On a macro scale, we're seeing it demonstrated everyday by people who oppose things that would directly benefit them, like a single-payer healthcare system in this country.  On a micro scale, I'm seeing it evidenced daily at work by co-workers who just don't get that behavior that they view as demonstrating their commitment to the job or their loyalty to the agency is actually an active exercise in slitting their own throats.

Over the years I've worked with a number of people who would take work home to do outside their normal duty hours.  When you're getting paid by the hour, that's always struck me as a truly dumb thing to do because you're giving away about the only thing you've got to sell, your time.  There are a bunch of other issues involved, too, including things like the people who do this tend to build up a nice stock of resentment ("Here I am working my butt off on my own time and no one is recognizing me for it!"), but two things strike me every time, both from a management perspective:

1.  If people routinely put in unpaid overtime because the workload has exceeded the capacity of the staff to deal with it, the only way management has of knowing that is when deadlines start getting missed, production quotas aren't met, or something else goes wrong.  If staff keep scrambling and managing to keep up, there is no incentive to management to make any changes (reduce the workload, hire more staff, look for other efficiencies like upgrading equipment).  Problems only get recognized when someone shines a light on them -- and working unpaid overtime is doing the opposite.  It's covering stuff up.  It is a heck of a lot easier to fix a problem if it's pointed out when it's first starting instead of waiting until the proverbial last straw and experiencing a total melt-down.

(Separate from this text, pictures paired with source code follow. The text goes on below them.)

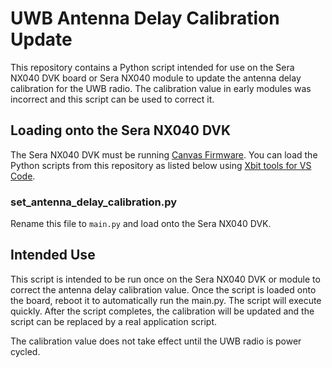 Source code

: # UWB Antenna Delay Calibration Update
This repository contains a Python script intended for use on the Sera NX040 DVK
board or Sera NX040 module to update the antenna delay calibration for the UWB
radio. The calibration value in early modules was incorrect and this script can
be used to correct it.

## Loading onto the Sera NX040 DVK
The Sera NX040 DVK must be running [Canvas Firmware](https://github.com/Ezurio/canvas_python_firmware).
You can load the Python scripts from this repository as listed below using
[Xbit tools for VS Code](https://marketplace.visualstudio.com/items?itemName=rfp-canvas.xbit-vsc).

### set_antenna_delay_calibration.py
Rename this file to `main.py` and load onto the Sera NX040 DVK.

## Intended Use
This script is intended to be run once on the Sera NX040 DVK or module to
correct the antenna delay calibration value. Once the script is loaded onto
the board, reboot it to automatically run the main.py. The script will
execute quickly. After the script completes, the calibration will be updated
and the script can be replaced by a real application script.

The calibration value does not take effect until the UWB radio is power
cycled.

2.  If a single worker makes a point of putting in hours outside his or her tour of duty, as a manager I'm not going to respond with, "Way to go, what a team player."  I'm more likely to wonder "Why?"  You know, if there are 6 people all doing similar work and 5 of those people get it done in their usual 8 hour shifts but one has to bring work* home to meet deadlines, what does that say about Number 6?  Easy answer:  he or she is incompetent.  Telling me you've worked on Saturdays or while supposedly on annual leave doesn't tell me you're a team player; it tells me you're not nearly as good as your co-workers who have the same workload but manage to get it done within the standard 40-hour week.  You may see your "sacrifice" as a reason to give you an "exceptional" on the performance review; from a managerial perspective it's more likely to yield a "less than successful" and trigger an improvement plan. 

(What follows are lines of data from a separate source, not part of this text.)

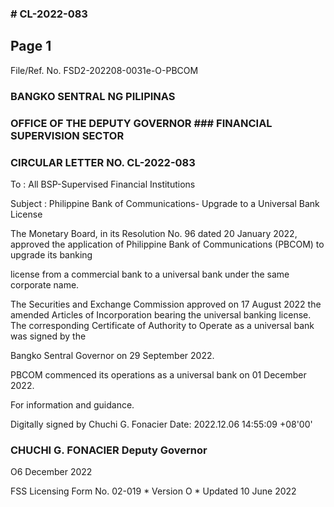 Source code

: ### # CL-2022-083

## Page 1

File/Ref. No. FSD2-202208-0031e-O-PBCOM

### BANGKO SENTRAL NG PILIPINAS

### OFFICE OF THE DEPUTY GOVERNOR ### FINANCIAL SUPERVISION SECTOR

### CIRCULAR LETTER NO. CL-2022-083

To : All BSP-Supervised Financial Institutions

Subject : Philippine Bank of Communications- Upgrade to a Universal Bank License

The Monetary Board, in its Resolution No. 96 dated 20 January 2022, approved the application of Philippine Bank of Communications (PBCOM) to upgrade its banking

license from a commercial bank to a universal bank under the same corporate name.

The Securities and Exchange Commission approved on 17 August 2022 the amended Articles of Incorporation bearing the universal banking license. The corresponding Certificate of Authority to Operate as a universal bank was signed by the

Bangko Sentral Governor on 29 September 2022.

PBCOM commenced its operations as a universal bank on 01 December 2022.

For information and guidance.

Digitally signed by Chuchi G. Fonacier Date: 2022.12.06 14:55:09 +08'00'

### CHUCHI G. FONACIER Deputy Governor

O6 December 2022

FSS Licensing Form No. 02-019 * Version O * Updated 10 June 2022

Update: The S.O. helpfully pointed out a third management perspective, one I'm quite familiar with but chose not to mention on this go-round:  management knows perfectly well that there's more work needing to be done than can be accomplished in the time allotted, but isn't going to do a damn thing about it as long as people are stupid enough to be willing to work for free.   
*I am, of course, talking about ordinary work, the regularly scheduled duties that don't vary a whole lot from day to day, week to week, or month to month. 

4 comments:

  1. Yes, yes and yes ... yet fear remains the main push.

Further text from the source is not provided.